** Opening Dataset content block **

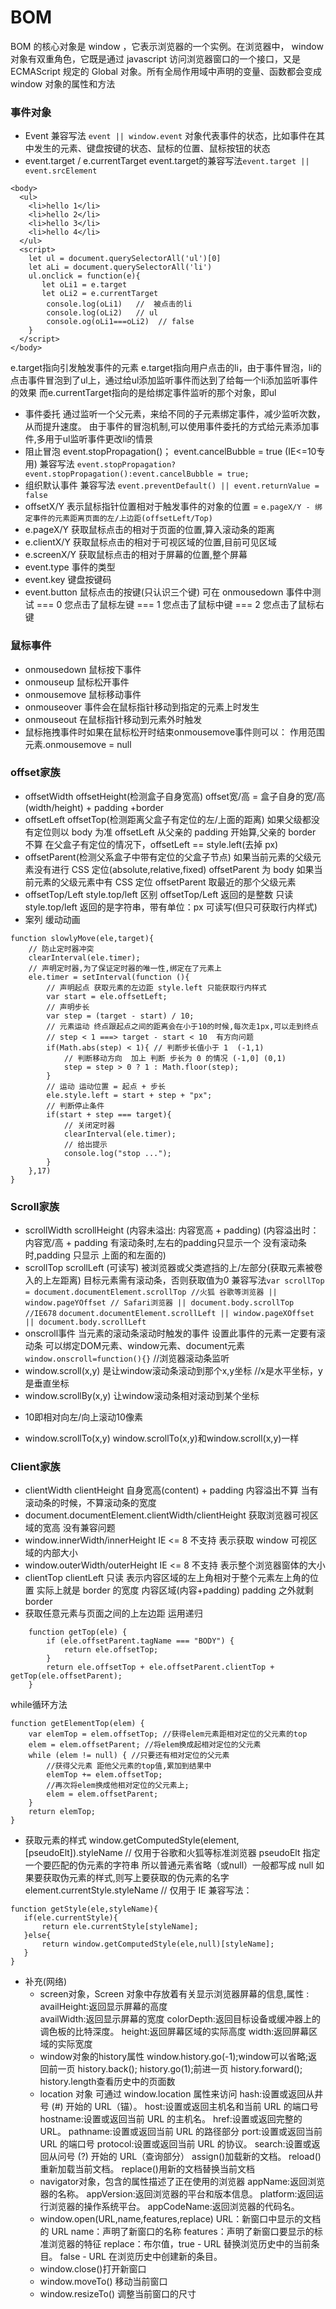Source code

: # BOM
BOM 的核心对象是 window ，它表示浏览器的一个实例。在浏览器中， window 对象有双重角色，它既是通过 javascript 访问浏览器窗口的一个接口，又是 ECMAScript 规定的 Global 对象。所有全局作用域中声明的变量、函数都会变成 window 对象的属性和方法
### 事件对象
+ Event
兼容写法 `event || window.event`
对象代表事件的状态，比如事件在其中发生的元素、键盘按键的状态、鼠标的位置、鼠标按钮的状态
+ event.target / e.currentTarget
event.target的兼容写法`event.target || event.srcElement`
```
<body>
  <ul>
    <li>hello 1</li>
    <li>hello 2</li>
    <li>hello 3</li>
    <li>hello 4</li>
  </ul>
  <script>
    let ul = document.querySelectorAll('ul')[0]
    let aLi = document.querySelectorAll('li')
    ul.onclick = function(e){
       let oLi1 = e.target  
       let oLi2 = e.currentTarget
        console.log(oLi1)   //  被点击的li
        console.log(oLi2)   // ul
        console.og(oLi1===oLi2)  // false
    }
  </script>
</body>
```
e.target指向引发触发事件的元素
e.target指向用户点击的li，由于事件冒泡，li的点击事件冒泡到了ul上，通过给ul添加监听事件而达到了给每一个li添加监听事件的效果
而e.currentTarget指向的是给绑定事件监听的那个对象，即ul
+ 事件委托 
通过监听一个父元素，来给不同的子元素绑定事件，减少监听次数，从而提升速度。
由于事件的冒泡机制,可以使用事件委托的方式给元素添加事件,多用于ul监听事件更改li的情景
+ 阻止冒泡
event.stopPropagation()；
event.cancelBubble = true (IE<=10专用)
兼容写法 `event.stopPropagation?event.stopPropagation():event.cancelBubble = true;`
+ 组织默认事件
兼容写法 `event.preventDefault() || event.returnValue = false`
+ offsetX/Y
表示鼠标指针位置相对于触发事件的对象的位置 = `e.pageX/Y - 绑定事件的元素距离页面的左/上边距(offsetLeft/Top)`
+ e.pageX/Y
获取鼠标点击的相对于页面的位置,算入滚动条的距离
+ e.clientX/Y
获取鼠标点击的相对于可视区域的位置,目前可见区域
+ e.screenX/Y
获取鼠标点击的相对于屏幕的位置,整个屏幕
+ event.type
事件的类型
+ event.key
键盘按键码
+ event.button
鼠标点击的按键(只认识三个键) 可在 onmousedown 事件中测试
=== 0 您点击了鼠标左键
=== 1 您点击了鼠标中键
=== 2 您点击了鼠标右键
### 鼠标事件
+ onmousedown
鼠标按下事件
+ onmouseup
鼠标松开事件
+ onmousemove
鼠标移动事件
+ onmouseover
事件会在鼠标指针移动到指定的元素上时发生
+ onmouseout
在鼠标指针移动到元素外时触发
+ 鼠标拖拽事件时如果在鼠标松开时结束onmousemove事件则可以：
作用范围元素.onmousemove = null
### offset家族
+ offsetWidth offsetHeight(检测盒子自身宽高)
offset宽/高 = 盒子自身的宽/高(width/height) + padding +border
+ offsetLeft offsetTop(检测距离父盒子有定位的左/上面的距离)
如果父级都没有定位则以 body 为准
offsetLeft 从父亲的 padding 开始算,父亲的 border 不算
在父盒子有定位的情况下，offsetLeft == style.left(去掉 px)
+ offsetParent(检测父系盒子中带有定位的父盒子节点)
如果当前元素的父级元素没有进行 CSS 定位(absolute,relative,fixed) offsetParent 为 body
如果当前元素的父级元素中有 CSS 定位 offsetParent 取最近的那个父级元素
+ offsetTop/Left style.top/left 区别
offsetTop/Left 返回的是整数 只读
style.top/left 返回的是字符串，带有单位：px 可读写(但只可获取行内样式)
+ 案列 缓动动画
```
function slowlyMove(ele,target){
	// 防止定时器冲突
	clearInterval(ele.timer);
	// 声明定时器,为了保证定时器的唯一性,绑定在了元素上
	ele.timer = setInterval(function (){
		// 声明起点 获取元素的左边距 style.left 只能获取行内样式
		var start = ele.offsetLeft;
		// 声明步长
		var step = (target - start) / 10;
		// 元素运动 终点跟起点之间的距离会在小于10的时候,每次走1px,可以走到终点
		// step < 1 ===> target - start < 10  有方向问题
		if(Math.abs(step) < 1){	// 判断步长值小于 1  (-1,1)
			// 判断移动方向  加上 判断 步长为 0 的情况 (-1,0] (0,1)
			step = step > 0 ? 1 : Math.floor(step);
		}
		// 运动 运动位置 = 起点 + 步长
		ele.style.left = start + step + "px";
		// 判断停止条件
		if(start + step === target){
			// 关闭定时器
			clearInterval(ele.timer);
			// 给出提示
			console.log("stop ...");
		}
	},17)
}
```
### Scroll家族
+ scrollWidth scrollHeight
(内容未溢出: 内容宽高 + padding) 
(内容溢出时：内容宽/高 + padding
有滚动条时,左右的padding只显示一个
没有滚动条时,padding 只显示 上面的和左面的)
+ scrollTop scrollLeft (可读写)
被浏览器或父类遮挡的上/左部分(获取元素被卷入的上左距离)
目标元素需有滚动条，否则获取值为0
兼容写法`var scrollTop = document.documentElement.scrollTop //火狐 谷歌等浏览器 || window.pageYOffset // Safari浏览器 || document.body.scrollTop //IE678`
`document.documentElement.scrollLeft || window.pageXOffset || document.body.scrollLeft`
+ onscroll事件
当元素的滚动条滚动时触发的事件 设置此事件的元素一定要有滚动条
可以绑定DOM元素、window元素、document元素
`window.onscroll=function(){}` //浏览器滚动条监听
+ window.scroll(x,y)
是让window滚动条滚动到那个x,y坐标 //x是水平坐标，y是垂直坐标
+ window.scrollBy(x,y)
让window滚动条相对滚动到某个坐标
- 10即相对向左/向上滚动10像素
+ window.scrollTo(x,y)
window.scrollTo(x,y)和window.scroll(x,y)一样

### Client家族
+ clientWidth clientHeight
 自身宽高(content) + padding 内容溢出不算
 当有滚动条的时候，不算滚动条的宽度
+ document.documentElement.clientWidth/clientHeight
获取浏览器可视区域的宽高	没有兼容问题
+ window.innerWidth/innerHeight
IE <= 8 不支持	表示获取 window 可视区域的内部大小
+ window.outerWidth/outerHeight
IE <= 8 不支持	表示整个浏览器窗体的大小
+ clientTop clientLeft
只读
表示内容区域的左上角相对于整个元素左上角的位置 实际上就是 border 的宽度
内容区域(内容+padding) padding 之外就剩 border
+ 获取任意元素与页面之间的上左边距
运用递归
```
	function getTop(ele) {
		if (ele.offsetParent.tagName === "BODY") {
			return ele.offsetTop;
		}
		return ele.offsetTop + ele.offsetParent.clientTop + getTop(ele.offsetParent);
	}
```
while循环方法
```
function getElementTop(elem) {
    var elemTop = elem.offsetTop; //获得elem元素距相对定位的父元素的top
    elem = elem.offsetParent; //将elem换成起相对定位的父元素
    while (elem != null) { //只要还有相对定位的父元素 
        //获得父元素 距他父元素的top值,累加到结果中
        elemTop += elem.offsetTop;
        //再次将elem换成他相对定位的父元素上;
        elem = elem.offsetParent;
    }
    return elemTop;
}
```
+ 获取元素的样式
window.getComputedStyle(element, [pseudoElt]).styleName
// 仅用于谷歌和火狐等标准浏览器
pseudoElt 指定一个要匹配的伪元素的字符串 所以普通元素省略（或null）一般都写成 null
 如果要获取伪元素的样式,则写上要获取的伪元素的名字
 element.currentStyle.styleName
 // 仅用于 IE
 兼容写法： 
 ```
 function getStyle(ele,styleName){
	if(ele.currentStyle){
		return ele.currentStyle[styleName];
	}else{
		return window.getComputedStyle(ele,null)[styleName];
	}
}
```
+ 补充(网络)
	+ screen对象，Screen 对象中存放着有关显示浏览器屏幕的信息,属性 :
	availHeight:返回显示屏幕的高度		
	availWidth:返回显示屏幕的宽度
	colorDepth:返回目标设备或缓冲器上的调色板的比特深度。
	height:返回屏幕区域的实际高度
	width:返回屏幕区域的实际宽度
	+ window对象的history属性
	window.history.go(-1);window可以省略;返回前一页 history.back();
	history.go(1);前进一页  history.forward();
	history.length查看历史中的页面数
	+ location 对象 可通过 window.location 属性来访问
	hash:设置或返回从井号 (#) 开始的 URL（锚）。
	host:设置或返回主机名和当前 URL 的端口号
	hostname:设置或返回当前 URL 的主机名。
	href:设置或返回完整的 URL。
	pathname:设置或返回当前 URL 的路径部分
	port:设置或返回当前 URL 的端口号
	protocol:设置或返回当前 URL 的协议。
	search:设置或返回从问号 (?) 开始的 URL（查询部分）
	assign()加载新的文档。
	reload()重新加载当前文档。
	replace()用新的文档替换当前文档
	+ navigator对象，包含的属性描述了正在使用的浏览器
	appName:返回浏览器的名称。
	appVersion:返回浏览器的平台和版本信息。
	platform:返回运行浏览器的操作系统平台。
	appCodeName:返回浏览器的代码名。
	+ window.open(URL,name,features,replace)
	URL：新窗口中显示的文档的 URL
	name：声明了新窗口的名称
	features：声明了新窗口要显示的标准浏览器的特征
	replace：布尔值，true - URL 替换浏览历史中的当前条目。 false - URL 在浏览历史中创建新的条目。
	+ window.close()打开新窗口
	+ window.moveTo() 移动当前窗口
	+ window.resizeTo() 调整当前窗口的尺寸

** Closing Dataset content block **

• What you have to do:
When you transcribe the entries above, begin at their first line, end with the line containing "offset宽/高 = 盒子自身的宽/高(width/height)", and copy each line exactly without any picture.

• Answer below:
Source code

: # BOM
BOM 的核心对象是 window ，它表示浏览器的一个实例。在浏览器中， window 对象有双重角色，它既是通过 javascript 访问浏览器窗口的一个接口，又是 ECMAScript 规定的 Global 对象。所有全局作用域中声明的变量、函数都会变成 window 对象的属性和方法
### 事件对象
+ Event
兼容写法 `event || window.event`
对象代表事件的状态，比如事件在其中发生的元素、键盘按键的状态、鼠标的位置、鼠标按钮的状态
+ event.target / e.currentTarget
event.target的兼容写法`event.target || event.srcElement`
```
<body>
  <ul>
    <li>hello 1</li>
    <li>hello 2</li>
    <li>hello 3</li>
    <li>hello 4</li>
  </ul>
  <script>
    let ul = document.querySelectorAll('ul')[0]
    let aLi = document.querySelectorAll('li')
    ul.onclick = function(e){
       let oLi1 = e.target  
       let oLi2 = e.currentTarget
        console.log(oLi1)   //  被点击的li
        console.log(oLi2)   // ul
        console.og(oLi1===oLi2)  // false
    }
  </script>
</body>
```
e.target指向引发触发事件的元素
e.target指向用户点击的li，由于事件冒泡，li的点击事件冒泡到了ul上，通过给ul添加监听事件而达到了给每一个li添加监听事件的效果
而e.currentTarget指向的是给绑定事件监听的那个对象，即ul
+ 事件委托 
通过监听一个父元素，来给不同的子元素绑定事件，减少监听次数，从而提升速度。
由于事件的冒泡机制,可以使用事件委托的方式给元素添加事件,多用于ul监听事件更改li的情景
+ 阻止冒泡
event.stopPropagation()；
event.cancelBubble = true (IE<=10专用)
兼容写法 `event.stopPropagation?event.stopPropagation():event.cancelBubble = true;`
+ 组织默认事件
兼容写法 `event.preventDefault() || event.returnValue = false`
+ offsetX/Y
表示鼠标指针位置相对于触发事件的对象的位置 = `e.pageX/Y - 绑定事件的元素距离页面的左/上边距(offsetLeft/Top)`
+ e.pageX/Y
获取鼠标点击的相对于页面的位置,算入滚动条的距离
+ e.clientX/Y
获取鼠标点击的相对于可视区域的位置,目前可见区域
+ e.screenX/Y
获取鼠标点击的相对于屏幕的位置,整个屏幕
+ event.type
事件的类型
+ event.key
键盘按键码
+ event.button
鼠标点击的按键(只认识三个键) 可在 onmousedown 事件中测试
=== 0 您点击了鼠标左键
=== 1 您点击了鼠标中键
=== 2 您点击了鼠标右键
### 鼠标事件
+ onmousedown
鼠标按下事件
+ onmouseup
鼠标松开事件
+ onmousemove
鼠标移动事件
+ onmouseover
事件会在鼠标指针移动到指定的元素上时发生
+ onmouseout
在鼠标指针移动到元素外时触发
+ 鼠标拖拽事件时如果在鼠标松开时结束onmousemove事件则可以：
作用范围元素.onmousemove = null
### offset家族
+ offsetWidth offsetHeight(检测盒子自身宽高)
offset宽/高 = 盒子自身的宽/高(width/height) + padding +border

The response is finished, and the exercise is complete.